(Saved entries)
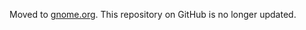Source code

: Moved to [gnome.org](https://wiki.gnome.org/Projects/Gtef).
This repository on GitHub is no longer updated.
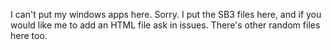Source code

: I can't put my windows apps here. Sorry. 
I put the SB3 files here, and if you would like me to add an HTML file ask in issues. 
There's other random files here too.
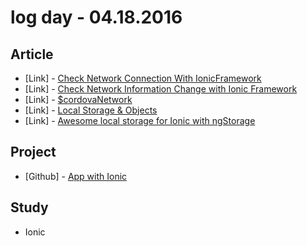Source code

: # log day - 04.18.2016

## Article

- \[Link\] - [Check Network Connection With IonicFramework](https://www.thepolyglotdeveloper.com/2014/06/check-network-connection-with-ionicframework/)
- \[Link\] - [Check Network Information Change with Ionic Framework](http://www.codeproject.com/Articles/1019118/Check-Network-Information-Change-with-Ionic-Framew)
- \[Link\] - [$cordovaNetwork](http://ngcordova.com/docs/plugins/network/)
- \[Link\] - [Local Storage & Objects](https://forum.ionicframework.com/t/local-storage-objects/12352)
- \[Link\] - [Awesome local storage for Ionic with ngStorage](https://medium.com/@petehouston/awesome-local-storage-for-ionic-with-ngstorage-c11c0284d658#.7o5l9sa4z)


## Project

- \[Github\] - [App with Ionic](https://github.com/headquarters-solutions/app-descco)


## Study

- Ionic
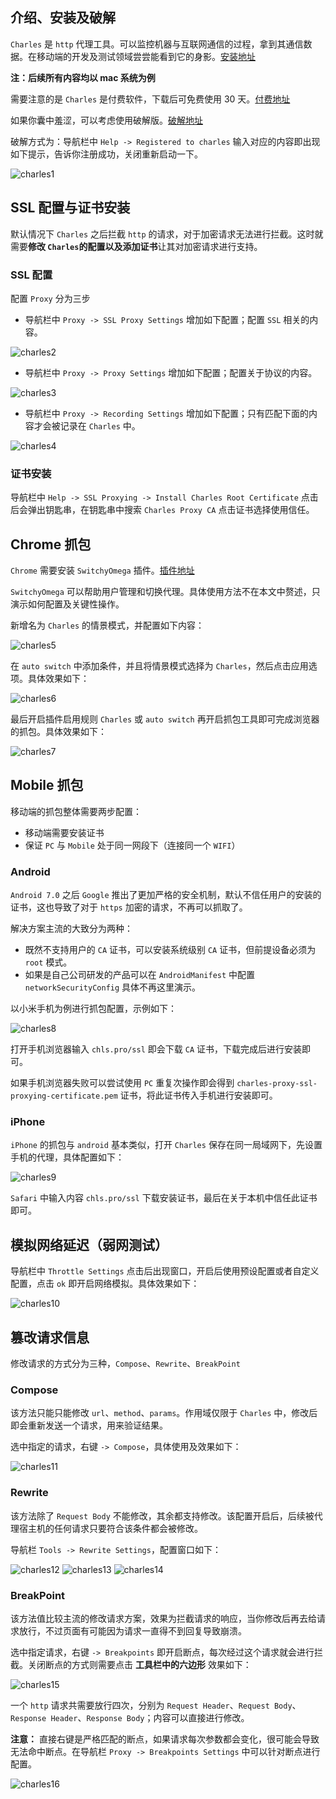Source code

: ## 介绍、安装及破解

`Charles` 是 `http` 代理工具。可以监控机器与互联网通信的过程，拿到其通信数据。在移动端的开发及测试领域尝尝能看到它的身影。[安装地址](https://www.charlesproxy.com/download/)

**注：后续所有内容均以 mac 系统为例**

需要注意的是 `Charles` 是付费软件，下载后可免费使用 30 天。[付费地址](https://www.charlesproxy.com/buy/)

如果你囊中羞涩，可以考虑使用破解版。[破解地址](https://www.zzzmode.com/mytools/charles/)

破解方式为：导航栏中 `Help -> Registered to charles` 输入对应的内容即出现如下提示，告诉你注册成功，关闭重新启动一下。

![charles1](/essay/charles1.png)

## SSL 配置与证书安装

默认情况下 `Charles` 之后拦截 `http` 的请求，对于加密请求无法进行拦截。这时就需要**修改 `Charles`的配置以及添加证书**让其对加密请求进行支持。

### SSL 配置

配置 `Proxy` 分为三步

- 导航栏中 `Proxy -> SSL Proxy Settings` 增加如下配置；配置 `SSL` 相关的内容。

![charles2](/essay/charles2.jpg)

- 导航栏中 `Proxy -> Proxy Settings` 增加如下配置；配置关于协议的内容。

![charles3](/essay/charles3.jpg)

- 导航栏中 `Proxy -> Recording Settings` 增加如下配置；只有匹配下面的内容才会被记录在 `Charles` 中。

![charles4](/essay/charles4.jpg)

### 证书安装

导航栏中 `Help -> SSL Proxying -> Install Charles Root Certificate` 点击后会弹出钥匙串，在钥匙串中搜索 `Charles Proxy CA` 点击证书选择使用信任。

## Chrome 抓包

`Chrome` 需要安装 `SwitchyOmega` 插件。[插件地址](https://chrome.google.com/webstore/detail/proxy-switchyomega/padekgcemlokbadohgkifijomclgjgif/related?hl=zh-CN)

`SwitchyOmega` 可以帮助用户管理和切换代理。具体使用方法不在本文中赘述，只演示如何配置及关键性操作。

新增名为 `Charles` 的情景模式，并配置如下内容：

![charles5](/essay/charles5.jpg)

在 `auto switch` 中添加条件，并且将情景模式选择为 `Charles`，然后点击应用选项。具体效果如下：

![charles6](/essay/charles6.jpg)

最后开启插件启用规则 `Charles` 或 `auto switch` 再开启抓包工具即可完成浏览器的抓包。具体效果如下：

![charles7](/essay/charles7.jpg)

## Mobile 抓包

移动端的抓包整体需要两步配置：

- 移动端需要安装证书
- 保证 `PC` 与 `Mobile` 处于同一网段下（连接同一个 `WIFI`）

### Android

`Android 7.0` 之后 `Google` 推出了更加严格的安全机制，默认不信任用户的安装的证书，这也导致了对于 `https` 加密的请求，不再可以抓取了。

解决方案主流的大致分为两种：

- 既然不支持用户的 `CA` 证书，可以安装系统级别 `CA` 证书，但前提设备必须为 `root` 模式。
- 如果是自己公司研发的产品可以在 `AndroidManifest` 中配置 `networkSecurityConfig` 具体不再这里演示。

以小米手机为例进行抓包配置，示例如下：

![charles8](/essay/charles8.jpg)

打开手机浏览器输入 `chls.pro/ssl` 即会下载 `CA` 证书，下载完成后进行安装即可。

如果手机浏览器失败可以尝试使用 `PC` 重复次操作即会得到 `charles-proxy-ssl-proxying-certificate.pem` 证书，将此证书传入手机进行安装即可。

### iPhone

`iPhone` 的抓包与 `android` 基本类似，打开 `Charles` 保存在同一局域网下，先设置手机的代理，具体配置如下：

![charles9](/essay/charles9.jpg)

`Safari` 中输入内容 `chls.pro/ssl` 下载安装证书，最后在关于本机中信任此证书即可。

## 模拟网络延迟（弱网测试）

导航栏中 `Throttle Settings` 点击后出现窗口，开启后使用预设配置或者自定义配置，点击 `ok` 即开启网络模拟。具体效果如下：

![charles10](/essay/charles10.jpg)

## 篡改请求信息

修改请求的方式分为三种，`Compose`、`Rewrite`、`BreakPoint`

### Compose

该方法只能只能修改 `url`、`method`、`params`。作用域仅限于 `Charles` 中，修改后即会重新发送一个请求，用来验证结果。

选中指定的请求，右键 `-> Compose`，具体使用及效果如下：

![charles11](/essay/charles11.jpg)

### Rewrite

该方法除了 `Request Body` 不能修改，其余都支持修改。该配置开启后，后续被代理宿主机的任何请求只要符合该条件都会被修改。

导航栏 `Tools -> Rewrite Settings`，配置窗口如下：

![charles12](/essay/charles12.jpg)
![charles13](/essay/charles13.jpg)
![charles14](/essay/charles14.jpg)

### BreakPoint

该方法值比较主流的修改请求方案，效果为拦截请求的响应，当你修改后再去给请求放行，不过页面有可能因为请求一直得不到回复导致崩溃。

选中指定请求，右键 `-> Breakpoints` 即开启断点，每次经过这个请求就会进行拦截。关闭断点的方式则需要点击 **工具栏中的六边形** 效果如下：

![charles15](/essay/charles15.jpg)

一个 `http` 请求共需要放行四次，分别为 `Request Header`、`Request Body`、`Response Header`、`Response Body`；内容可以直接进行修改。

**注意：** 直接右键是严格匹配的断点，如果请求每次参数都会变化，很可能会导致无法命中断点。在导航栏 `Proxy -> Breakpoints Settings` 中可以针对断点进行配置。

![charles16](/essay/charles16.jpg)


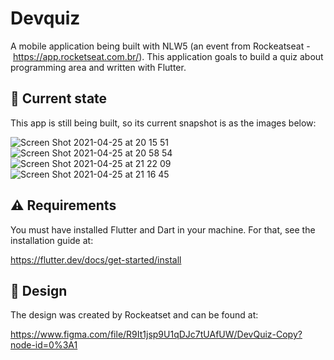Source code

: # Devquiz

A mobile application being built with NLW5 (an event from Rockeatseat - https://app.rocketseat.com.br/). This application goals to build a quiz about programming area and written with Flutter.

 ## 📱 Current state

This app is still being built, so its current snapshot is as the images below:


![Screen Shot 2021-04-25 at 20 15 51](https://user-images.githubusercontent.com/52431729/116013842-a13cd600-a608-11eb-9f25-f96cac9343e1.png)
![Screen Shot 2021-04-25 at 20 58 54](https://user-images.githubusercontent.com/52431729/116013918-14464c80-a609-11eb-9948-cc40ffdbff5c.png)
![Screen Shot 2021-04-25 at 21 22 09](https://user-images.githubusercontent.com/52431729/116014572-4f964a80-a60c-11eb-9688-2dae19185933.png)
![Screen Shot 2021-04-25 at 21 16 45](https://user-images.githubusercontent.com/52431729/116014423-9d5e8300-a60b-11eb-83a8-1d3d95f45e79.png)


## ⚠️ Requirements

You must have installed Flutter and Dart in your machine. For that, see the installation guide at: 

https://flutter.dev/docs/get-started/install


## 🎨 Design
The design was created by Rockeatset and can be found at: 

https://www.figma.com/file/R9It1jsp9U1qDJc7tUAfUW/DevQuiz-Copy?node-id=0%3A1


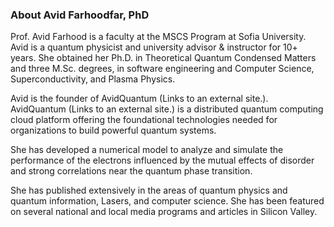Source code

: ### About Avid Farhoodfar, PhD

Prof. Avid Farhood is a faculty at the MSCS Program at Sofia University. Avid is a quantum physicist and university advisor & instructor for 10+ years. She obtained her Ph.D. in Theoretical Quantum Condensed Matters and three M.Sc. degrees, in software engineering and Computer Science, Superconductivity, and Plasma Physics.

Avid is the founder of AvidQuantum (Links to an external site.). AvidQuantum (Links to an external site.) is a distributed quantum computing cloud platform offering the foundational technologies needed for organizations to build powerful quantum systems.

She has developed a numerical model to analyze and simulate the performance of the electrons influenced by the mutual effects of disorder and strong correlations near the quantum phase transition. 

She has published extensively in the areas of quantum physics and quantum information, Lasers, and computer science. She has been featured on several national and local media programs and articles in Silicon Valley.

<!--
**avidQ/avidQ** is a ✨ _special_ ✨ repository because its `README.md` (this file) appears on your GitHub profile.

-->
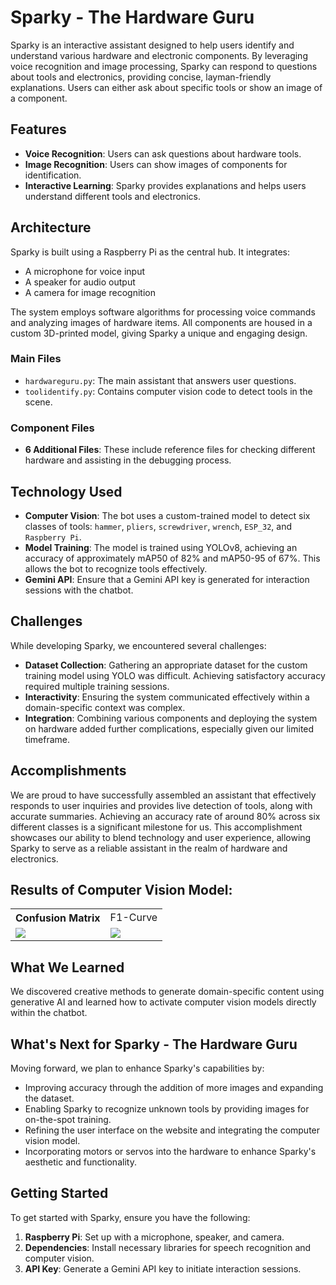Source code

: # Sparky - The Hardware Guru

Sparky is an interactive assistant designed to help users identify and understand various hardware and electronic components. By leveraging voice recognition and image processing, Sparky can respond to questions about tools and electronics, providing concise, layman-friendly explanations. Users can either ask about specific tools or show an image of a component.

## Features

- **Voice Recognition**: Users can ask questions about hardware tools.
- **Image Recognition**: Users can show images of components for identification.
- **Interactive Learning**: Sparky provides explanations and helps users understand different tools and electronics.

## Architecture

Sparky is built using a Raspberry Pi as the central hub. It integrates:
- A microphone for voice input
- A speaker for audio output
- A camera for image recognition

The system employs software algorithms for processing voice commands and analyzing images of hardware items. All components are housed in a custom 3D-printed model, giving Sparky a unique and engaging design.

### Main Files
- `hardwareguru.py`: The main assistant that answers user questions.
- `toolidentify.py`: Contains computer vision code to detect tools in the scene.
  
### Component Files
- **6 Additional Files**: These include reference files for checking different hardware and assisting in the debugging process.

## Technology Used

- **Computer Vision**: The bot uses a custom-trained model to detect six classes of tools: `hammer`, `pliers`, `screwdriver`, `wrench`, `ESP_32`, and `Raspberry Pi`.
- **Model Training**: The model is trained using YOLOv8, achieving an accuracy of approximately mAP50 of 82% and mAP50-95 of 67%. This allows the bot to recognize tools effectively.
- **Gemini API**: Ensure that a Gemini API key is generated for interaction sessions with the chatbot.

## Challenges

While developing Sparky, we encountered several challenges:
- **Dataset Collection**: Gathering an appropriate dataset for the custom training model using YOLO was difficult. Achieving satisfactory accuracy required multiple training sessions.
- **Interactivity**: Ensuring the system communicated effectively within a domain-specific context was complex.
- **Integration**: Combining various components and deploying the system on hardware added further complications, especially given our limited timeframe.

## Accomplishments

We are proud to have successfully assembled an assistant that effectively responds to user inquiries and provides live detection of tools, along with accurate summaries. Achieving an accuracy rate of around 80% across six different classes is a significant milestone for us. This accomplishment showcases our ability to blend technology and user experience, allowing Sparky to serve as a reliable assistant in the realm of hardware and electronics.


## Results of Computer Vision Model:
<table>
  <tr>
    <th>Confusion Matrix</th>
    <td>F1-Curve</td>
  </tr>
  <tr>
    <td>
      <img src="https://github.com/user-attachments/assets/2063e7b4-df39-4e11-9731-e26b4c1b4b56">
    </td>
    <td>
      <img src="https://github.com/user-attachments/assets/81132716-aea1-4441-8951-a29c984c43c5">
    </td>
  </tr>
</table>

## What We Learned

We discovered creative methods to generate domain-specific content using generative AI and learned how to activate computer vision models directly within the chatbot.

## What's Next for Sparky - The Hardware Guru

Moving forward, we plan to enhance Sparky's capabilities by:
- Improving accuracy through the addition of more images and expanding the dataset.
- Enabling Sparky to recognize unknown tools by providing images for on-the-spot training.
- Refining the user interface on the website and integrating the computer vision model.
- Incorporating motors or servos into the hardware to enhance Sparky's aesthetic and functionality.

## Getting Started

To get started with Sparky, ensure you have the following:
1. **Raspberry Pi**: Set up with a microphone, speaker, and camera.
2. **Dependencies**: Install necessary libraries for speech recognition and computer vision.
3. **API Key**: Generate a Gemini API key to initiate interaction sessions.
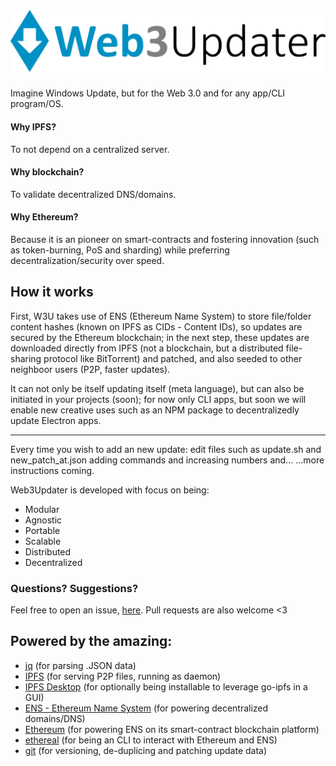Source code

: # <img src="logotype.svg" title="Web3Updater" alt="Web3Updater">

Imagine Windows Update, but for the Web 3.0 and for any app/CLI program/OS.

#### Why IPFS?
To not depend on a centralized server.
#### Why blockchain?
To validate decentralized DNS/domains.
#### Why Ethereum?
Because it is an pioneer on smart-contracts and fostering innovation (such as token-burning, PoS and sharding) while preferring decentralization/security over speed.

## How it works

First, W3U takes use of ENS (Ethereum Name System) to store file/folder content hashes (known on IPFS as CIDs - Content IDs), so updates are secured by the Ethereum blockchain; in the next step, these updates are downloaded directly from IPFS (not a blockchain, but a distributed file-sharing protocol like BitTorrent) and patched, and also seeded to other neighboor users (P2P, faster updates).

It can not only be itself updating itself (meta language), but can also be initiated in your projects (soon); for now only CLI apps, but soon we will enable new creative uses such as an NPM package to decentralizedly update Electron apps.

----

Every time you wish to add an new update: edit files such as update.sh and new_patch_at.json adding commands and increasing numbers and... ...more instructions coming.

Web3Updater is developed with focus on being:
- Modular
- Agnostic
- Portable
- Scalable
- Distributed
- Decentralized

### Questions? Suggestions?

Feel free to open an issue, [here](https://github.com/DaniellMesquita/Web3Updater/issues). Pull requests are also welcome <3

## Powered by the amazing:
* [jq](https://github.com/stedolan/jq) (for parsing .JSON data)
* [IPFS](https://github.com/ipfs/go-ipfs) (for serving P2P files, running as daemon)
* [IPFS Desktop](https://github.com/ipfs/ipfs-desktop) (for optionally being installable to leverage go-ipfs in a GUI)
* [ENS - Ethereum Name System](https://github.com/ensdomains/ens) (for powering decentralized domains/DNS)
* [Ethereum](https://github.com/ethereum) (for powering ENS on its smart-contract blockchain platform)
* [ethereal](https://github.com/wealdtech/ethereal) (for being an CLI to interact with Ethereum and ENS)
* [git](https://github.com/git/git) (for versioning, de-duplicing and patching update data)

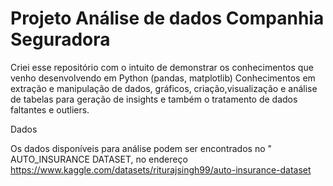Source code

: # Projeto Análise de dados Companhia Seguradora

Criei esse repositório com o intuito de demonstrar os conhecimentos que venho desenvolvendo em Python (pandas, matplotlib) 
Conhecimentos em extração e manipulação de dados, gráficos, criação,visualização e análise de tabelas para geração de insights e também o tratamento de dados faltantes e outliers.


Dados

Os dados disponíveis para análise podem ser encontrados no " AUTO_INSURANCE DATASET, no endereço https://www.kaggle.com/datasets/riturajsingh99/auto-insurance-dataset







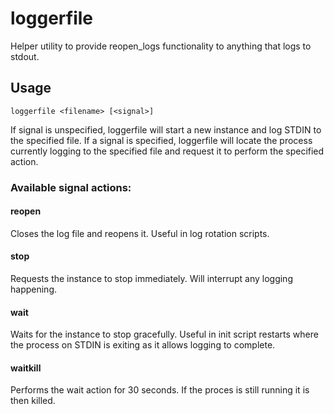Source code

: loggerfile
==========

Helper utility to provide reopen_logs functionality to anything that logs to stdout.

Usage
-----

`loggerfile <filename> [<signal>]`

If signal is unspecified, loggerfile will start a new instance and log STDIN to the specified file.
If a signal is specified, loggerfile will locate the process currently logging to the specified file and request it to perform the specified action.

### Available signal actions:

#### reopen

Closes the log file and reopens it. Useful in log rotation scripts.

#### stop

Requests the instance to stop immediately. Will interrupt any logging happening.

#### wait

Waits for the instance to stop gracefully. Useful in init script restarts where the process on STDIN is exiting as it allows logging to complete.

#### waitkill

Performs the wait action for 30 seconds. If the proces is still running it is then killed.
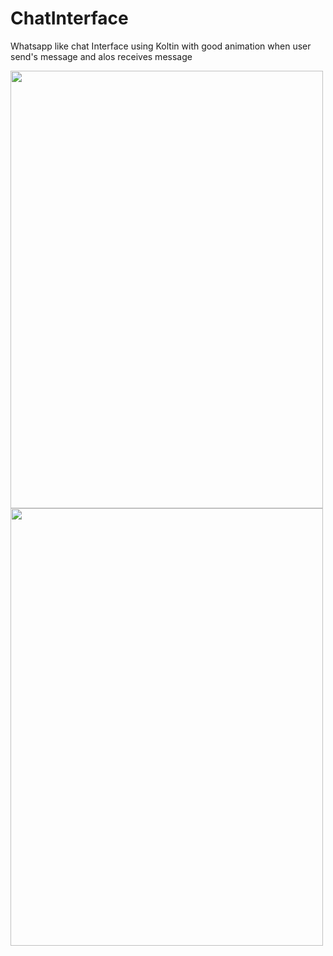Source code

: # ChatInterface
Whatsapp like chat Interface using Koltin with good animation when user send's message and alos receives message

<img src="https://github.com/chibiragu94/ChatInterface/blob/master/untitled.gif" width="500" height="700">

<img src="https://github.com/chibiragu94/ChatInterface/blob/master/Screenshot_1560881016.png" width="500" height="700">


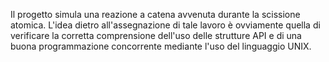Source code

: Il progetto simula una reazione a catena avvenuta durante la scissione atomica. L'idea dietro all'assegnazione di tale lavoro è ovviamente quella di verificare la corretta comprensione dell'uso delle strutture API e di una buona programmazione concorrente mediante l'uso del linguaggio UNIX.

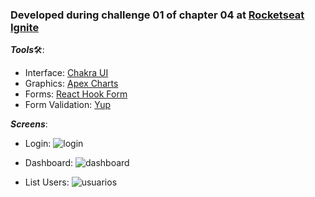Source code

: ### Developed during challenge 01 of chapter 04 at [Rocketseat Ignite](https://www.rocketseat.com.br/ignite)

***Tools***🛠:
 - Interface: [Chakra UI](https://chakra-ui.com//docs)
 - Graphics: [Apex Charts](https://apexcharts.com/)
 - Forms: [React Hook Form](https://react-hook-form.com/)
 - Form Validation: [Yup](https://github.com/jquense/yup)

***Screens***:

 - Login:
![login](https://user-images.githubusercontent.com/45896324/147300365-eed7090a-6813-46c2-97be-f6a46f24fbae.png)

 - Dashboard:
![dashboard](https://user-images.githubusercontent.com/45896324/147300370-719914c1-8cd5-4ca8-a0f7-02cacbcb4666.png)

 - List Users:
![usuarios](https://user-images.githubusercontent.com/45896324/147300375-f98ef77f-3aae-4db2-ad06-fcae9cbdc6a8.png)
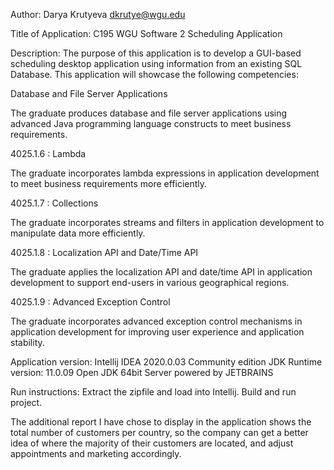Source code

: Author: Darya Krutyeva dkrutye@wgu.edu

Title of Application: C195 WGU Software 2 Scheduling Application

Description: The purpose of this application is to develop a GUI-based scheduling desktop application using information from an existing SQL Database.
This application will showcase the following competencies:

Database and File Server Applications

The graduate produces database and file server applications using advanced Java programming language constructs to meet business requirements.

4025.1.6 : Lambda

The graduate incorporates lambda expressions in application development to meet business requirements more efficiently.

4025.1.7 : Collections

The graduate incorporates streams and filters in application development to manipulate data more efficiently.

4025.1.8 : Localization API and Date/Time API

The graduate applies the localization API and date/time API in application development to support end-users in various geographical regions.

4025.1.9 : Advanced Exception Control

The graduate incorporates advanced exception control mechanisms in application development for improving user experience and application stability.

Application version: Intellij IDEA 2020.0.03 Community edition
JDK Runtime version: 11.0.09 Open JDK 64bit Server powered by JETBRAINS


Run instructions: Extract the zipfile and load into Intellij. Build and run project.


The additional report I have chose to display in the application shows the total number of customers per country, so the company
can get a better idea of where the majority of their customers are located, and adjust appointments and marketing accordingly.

▶ **Task directions**: Each line from the first line of the entries through the line containing "- \[Link\] - [Check Network Connection" should be duplicated word for word, and nothing more; the pictures stay out.

▶ **Written answer**:
Source code

: Moved to [gnome.org](https://wiki.gnome.org/Projects/Gtef).
This repository on GitHub is no longer updated.
Source code

: I can't put my windows apps here. Sorry. 
I put the SB3 files here, and if you would like me to add an HTML file ask in issues. 
There's other random files here too.
Source code

: # log day - 04.18.2016

## Article

- \[Link\] - [Check Network Connection With IonicFramework](https://www.thepolyglotdeveloper.com/2014/06/check-network-connection-with-ionicframework/)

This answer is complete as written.